CVE-2023-50969: Critical Flaw in Imperva SecureSphere WAF Could Lead to Devastating Breaches

A newly discovered vulnerability in Imperva SecureSphere, a widely used on-premise Web Application Firewall (WAF), has the potential to expose organizations to devastating security breaches. The flaw, designated CVE-2023-50969 with a critical CVSS score of 9.8, could allow attackers to bypass security rules designed to prevent common web attacks like SQL injection and cross-site scripting.

The Flaw

Image: Hoyahaxa

Security researcher HoyaHaxa has revealed technical details of the vulnerability, demonstrating how a malicious actor could exploit it. By manipulating the “Content-Encoding” headers in HTTP requests and sending specifically encoded POST data, attackers can effectively slip malicious payloads past the WAF’s defenses. Successful exploitation would enable attackers to target vulnerabilities within applications that the WAF was supposed to protect.

Who’s Affected?

Imperva has confirmed that the CVE-2023-50969 vulnerability affects specific versions of SecureSphere WAF. Organizations with the following setup are at risk:

  • Imperva SecureSphere WAF v14.7.0.40.
  • Any version of Imperva SecureSphere without the Application Defense Center (ADC) update was released on February 26, 2024.

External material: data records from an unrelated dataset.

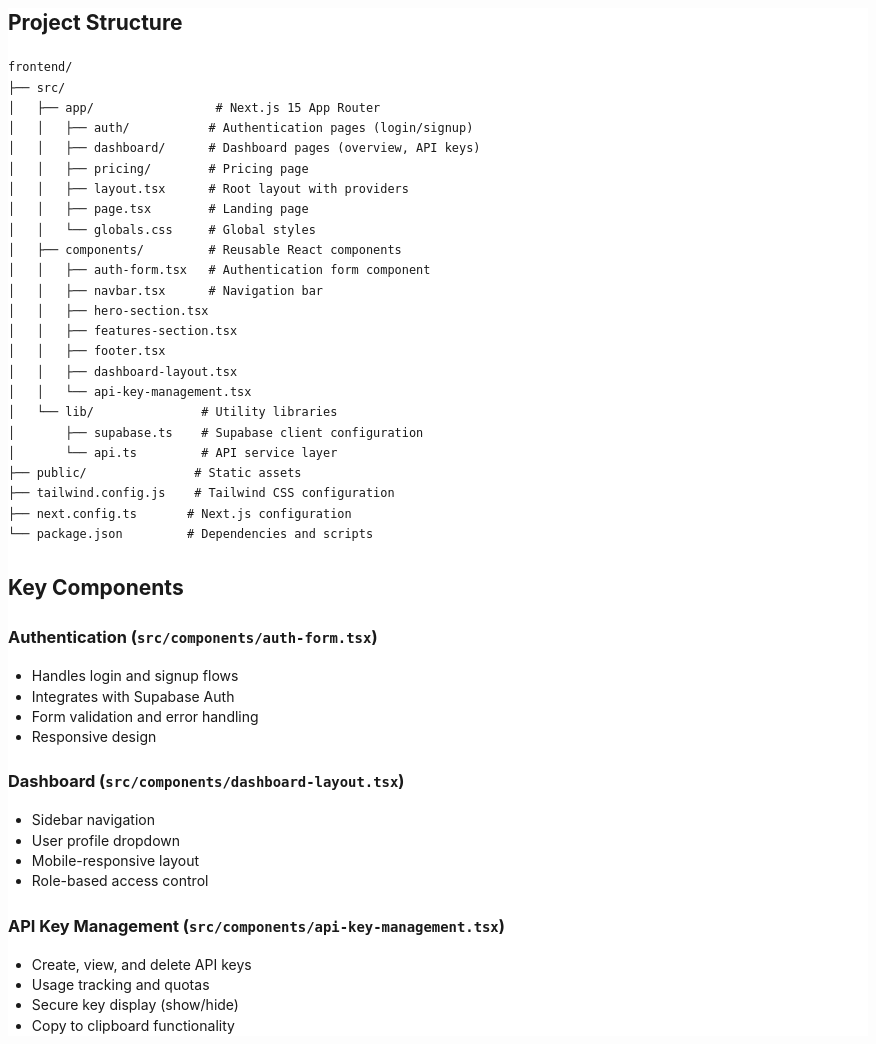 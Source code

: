 ## Project Structure

```
frontend/
├── src/
│   ├── app/                 # Next.js 15 App Router
│   │   ├── auth/           # Authentication pages (login/signup)
│   │   ├── dashboard/      # Dashboard pages (overview, API keys)
│   │   ├── pricing/        # Pricing page
│   │   ├── layout.tsx      # Root layout with providers
│   │   ├── page.tsx        # Landing page
│   │   └── globals.css     # Global styles
│   ├── components/         # Reusable React components
│   │   ├── auth-form.tsx   # Authentication form component
│   │   ├── navbar.tsx      # Navigation bar
│   │   ├── hero-section.tsx
│   │   ├── features-section.tsx  
│   │   ├── footer.tsx
│   │   ├── dashboard-layout.tsx
│   │   └── api-key-management.tsx
│   └── lib/               # Utility libraries
│       ├── supabase.ts    # Supabase client configuration
│       └── api.ts         # API service layer
├── public/               # Static assets
├── tailwind.config.js    # Tailwind CSS configuration
├── next.config.ts       # Next.js configuration
└── package.json         # Dependencies and scripts
```

## Key Components

### Authentication (`src/components/auth-form.tsx`)
- Handles login and signup flows
- Integrates with Supabase Auth
- Form validation and error handling
- Responsive design

### Dashboard (`src/components/dashboard-layout.tsx`)
- Sidebar navigation
- User profile dropdown
- Mobile-responsive layout
- Role-based access control

### API Key Management (`src/components/api-key-management.tsx`)
- Create, view, and delete API keys
- Usage tracking and quotas
- Secure key display (show/hide)
- Copy to clipboard functionality
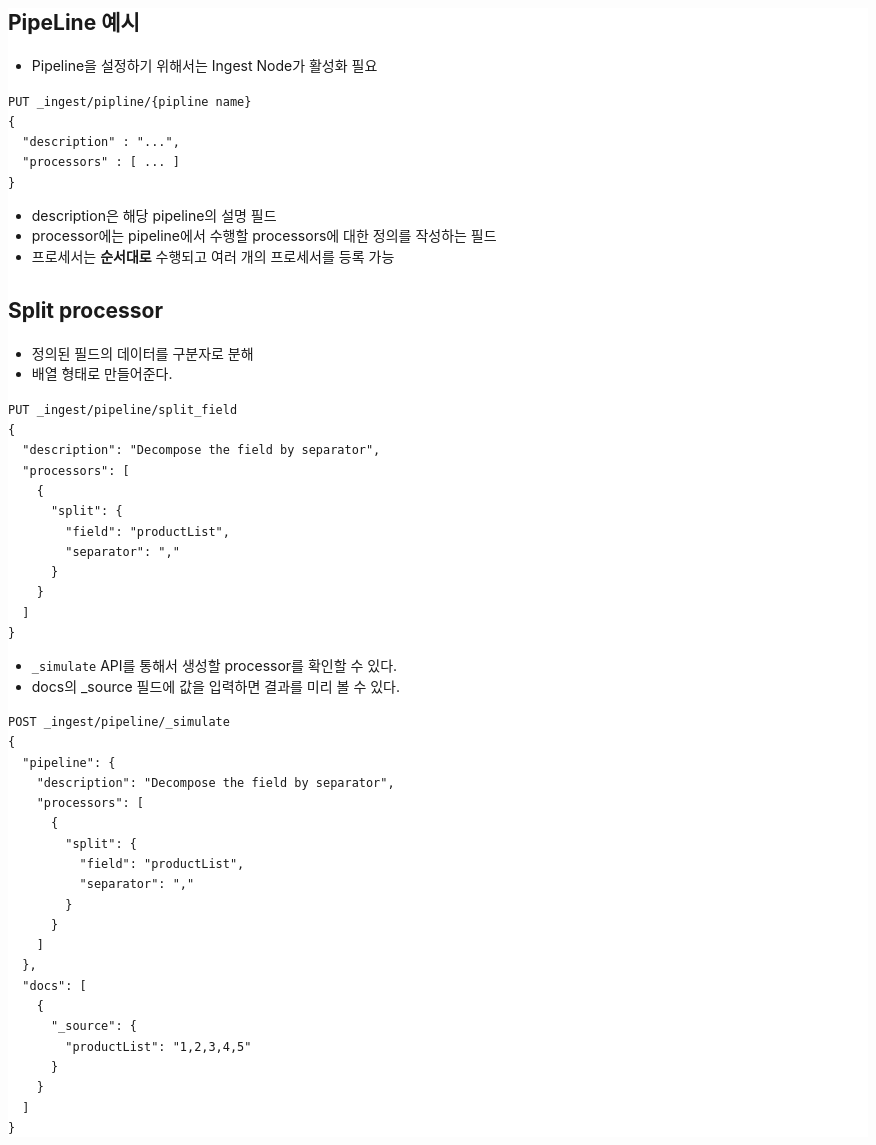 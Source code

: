 ## PipeLine 예시
- Pipeline을 설정하기 위해서는 Ingest Node가 활성화 필요

```
PUT _ingest/pipline/{pipline name}
{
  "description" : "...",
  "processors" : [ ... ]
}
```

- description은 해당 pipeline의 설명 필드
- processor에는 pipeline에서 수행할 processors에 대한 정의를 작성하는 필드
- 프로세서는 **순서대로** 수행되고 여러 개의 프로세서를 등록 가능

## Split processor
- 정의된 필드의 데이터를 구분자로 분해
- 배열 형태로 만들어준다.

```
PUT _ingest/pipeline/split_field
{
  "description": "Decompose the field by separator",
  "processors": [
    {
      "split": {
        "field": "productList",
        "separator": ","
      }
    }
  ]
}
```

- `_simulate` API를 통해서 생성할 processor를 확인할 수 있다.
- docs의 _source 필드에 값을 입력하면 결과를 미리 볼 수 있다.

```
POST _ingest/pipeline/_simulate
{
  "pipeline": {
    "description": "Decompose the field by separator",
    "processors": [
      {
        "split": {
          "field": "productList",
          "separator": ","
        }
      }
    ]
  },
  "docs": [
    {
      "_source": {
        "productList": "1,2,3,4,5"
      }
    }
  ]
}
```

Imperva Cloud WAF customers are not affected.

What You Should Do

If your organization uses Imperva SecureSphere WAF, it’s imperative to act immediately:

  1. Patch: Apply the ADC rule update released by Imperva on February 26, 2024. Imperva customers can find detailed instructions in the official documentation on the Imperva Support Portal.
  2. Review Security: Conduct a thorough audit of your web applications, paying close attention to any known vulnerabilities that were previously protected by the WAF. Consider additional security measures such as vulnerability scanning and penetration testing to strengthen your defenses.

The Bigger Picture

This vulnerability highlights the crucial role of Web Application Firewalls in safeguarding organizations against cyberattacks. It also serves as a stark reminder that no security solution is infallible. Regular patching and continuous security assessments are essential to keep your digital assets safe.